__Work item__: Check each line below for "pageStatisticBoxMeta" and report how many have it, nothing else.

__Source material__:
----------

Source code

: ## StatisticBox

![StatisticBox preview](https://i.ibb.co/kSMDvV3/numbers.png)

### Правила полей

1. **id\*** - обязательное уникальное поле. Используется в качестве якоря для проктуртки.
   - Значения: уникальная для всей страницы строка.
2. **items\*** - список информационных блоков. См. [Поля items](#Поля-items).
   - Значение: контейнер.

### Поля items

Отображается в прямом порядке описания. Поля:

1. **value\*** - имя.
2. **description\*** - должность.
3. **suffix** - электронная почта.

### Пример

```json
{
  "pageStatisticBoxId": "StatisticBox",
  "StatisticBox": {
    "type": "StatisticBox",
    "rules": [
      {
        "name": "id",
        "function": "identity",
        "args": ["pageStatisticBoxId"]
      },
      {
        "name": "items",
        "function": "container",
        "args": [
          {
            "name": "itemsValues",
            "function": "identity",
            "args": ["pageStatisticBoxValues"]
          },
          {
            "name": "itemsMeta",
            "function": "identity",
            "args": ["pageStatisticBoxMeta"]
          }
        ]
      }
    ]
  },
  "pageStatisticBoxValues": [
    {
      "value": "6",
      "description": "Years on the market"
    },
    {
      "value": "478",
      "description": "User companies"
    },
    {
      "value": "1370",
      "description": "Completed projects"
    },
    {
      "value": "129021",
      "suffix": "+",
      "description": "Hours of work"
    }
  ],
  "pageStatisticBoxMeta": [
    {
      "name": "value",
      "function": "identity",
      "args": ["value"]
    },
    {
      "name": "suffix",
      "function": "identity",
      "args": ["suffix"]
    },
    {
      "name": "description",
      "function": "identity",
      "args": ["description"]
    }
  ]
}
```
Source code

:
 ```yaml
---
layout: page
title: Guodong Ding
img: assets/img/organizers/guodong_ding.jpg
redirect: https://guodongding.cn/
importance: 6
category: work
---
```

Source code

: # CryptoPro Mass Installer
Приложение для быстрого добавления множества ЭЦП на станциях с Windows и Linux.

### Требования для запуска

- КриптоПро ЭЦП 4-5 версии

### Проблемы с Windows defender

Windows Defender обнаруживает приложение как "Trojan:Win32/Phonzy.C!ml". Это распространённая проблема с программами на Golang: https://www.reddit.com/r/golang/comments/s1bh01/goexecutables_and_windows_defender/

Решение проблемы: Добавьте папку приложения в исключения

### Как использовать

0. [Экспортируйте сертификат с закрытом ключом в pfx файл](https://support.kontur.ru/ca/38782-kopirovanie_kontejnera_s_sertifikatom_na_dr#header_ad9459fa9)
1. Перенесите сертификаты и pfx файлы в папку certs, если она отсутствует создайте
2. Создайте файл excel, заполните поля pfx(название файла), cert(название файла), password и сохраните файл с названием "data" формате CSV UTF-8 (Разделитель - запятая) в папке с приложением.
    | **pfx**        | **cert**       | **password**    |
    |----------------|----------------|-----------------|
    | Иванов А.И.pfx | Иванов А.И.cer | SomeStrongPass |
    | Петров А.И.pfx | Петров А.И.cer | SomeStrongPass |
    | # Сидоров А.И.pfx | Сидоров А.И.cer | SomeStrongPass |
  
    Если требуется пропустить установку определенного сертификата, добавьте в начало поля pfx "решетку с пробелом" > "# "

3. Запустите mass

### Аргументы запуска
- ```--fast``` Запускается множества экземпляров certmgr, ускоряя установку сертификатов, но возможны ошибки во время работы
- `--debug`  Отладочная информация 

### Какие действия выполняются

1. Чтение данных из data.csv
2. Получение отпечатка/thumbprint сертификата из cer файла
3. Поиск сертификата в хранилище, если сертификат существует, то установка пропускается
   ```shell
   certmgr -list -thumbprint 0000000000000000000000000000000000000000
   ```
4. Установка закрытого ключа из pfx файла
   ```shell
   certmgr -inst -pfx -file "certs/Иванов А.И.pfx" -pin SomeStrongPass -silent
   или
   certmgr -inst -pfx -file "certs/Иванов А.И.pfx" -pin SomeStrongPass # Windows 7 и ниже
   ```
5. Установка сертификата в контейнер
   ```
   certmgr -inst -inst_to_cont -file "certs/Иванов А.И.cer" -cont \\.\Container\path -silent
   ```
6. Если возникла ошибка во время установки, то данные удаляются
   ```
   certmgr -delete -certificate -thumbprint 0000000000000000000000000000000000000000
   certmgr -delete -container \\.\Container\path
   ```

----------

__Written response__: 2